> **Available data**
■ ■ ■ ■ ■

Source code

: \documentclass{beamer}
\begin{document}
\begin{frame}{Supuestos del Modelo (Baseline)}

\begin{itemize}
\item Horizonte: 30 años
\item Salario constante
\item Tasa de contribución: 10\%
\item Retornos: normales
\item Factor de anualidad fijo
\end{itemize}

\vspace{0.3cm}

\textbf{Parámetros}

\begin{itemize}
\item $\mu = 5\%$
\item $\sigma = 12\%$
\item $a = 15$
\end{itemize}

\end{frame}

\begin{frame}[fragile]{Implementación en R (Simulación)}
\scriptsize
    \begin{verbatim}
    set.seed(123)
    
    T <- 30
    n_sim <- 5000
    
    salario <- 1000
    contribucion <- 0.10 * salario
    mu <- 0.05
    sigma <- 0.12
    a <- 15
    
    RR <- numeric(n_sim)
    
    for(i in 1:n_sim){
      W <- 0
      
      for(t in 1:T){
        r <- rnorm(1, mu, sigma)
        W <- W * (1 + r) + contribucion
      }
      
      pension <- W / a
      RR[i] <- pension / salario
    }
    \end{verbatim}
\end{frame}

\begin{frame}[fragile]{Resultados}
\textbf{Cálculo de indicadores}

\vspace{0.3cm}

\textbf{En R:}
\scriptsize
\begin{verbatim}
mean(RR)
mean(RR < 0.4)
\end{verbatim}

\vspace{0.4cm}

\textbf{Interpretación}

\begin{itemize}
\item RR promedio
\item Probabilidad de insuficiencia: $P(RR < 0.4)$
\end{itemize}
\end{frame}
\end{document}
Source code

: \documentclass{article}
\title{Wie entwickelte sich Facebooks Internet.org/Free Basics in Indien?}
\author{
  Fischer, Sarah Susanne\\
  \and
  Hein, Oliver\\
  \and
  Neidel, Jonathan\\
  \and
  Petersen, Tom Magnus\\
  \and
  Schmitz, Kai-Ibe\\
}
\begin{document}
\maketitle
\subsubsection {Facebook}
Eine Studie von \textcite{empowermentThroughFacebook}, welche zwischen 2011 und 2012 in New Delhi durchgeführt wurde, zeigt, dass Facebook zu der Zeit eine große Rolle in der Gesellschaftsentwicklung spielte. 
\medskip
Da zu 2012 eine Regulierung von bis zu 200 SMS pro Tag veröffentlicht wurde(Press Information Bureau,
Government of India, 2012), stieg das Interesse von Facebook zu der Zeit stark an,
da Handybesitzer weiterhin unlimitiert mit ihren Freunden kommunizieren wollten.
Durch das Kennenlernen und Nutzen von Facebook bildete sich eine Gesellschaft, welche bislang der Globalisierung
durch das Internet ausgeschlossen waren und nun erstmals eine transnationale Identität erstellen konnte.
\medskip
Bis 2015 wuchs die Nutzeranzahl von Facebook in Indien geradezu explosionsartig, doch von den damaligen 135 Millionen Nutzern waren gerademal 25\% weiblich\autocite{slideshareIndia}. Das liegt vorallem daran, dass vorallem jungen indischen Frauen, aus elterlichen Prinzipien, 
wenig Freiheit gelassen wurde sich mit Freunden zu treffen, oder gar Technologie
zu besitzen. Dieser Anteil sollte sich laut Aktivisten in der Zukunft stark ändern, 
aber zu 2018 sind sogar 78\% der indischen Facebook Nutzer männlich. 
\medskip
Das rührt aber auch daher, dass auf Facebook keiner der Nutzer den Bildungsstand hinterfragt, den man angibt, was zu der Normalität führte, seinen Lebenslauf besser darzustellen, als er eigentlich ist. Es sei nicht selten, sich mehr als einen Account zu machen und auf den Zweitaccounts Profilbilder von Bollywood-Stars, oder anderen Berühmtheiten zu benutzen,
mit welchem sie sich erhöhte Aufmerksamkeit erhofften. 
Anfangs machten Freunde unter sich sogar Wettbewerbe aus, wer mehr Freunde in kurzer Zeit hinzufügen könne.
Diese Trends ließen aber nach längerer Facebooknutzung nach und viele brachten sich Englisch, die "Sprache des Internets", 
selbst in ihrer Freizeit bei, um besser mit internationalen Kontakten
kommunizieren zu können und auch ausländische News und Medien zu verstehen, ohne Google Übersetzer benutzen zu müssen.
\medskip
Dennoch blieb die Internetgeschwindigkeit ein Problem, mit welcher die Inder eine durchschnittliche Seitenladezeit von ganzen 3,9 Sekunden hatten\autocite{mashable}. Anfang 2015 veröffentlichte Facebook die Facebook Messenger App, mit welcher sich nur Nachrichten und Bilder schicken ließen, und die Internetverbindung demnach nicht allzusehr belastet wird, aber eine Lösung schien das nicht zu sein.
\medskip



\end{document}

■ ■ ■ ■ ■

> **Directions**
Looking at the material above, count the lines that hold "wurde" and give the total alone.

> **Task response**
3